Saved entries:
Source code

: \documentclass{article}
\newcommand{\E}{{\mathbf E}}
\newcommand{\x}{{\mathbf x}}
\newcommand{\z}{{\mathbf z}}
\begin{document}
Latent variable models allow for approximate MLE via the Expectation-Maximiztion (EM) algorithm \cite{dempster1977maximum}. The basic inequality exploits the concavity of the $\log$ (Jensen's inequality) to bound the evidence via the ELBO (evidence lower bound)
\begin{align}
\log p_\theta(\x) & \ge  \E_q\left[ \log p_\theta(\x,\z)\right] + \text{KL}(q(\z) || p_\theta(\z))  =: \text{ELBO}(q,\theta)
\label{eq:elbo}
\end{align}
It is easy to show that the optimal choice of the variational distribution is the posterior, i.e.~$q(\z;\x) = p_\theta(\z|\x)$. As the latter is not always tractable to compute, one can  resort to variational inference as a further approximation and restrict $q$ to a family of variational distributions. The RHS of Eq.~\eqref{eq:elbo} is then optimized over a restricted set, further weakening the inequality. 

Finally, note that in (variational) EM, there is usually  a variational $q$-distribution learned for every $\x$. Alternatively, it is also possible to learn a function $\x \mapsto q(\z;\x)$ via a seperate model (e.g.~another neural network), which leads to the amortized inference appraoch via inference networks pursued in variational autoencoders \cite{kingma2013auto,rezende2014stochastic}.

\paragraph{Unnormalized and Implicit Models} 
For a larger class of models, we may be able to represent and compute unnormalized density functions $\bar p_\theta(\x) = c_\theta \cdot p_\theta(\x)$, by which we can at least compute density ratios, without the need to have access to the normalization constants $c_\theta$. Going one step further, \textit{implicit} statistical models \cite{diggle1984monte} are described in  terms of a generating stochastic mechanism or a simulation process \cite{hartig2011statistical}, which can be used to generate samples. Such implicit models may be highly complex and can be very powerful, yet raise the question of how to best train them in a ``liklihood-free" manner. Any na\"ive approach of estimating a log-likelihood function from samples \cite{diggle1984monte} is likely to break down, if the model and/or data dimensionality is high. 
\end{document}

--

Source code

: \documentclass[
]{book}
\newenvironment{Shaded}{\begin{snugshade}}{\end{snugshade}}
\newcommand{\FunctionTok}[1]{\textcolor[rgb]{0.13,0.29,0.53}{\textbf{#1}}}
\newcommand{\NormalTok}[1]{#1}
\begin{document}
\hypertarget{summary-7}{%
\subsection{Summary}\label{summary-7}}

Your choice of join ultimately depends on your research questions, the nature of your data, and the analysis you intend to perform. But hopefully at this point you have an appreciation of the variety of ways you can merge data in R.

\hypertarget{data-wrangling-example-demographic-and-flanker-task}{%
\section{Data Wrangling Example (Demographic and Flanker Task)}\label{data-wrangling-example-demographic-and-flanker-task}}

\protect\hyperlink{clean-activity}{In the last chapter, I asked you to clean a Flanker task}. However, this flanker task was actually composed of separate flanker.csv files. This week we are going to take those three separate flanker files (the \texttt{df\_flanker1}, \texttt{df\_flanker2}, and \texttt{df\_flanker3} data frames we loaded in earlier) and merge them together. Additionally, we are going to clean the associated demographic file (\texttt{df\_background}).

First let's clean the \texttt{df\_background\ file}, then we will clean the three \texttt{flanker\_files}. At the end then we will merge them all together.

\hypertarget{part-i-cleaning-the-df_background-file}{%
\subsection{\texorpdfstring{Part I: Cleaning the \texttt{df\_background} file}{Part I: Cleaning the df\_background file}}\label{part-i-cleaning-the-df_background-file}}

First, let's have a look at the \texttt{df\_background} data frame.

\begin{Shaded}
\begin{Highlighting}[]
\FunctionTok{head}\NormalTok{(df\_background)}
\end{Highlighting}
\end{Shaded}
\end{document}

* * *

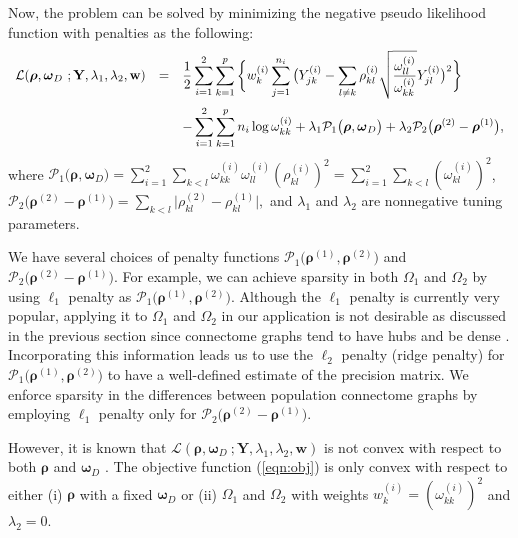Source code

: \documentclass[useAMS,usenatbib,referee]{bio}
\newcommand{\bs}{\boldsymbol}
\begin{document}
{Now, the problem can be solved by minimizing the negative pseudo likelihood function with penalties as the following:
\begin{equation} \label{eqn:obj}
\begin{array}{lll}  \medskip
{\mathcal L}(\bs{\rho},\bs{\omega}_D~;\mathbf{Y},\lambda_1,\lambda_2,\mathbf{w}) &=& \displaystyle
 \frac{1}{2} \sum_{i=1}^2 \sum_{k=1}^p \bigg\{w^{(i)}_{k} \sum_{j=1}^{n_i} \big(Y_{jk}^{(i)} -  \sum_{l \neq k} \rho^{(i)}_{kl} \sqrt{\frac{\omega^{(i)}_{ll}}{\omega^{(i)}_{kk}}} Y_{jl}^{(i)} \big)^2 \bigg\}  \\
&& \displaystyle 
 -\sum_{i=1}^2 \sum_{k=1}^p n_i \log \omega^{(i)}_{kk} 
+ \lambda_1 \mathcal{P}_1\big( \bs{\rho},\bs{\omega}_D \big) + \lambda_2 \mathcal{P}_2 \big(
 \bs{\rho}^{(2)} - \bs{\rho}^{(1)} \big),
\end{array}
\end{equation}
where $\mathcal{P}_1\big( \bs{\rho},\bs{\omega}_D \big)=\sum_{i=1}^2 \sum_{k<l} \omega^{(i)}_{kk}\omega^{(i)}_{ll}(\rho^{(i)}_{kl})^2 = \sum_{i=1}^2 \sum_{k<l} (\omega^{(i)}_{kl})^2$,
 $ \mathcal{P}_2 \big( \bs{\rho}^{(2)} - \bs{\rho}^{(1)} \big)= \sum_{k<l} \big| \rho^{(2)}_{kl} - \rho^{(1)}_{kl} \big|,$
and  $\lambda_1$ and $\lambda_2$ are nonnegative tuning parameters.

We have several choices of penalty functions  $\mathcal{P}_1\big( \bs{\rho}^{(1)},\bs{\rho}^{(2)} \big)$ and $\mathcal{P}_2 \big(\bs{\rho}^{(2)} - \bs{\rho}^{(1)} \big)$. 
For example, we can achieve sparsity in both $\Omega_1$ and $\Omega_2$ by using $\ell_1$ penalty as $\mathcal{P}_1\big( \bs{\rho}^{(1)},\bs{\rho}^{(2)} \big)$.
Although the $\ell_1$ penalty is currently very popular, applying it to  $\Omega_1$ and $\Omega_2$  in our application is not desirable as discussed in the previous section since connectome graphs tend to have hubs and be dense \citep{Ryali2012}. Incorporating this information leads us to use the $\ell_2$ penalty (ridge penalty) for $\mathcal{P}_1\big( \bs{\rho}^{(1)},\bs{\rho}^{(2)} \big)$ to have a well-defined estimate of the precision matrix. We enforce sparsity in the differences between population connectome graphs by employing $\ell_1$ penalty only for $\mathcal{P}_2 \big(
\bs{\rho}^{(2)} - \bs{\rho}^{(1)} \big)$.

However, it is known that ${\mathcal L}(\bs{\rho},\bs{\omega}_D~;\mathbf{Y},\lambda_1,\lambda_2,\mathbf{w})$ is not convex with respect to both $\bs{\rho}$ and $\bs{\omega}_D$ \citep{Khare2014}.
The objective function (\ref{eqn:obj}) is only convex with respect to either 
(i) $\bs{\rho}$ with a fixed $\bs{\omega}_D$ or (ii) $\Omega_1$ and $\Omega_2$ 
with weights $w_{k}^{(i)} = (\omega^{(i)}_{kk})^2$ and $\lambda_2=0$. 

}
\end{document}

> What needs to be done: Where a line of the data holds "respect", show that line.

> Exercise output:
However, it is known that ${\mathcal L}(\bs{\rho},\bs{\omega}_D~;\mathbf{Y},\lambda_1,\lambda_2,\mathbf{w})$ is not convex with respect to both $\bs{\rho}$ and $\bs{\omega}_D$ \citep{Khare2014}.
The objective function (\ref{eqn:obj}) is only convex with respect to either 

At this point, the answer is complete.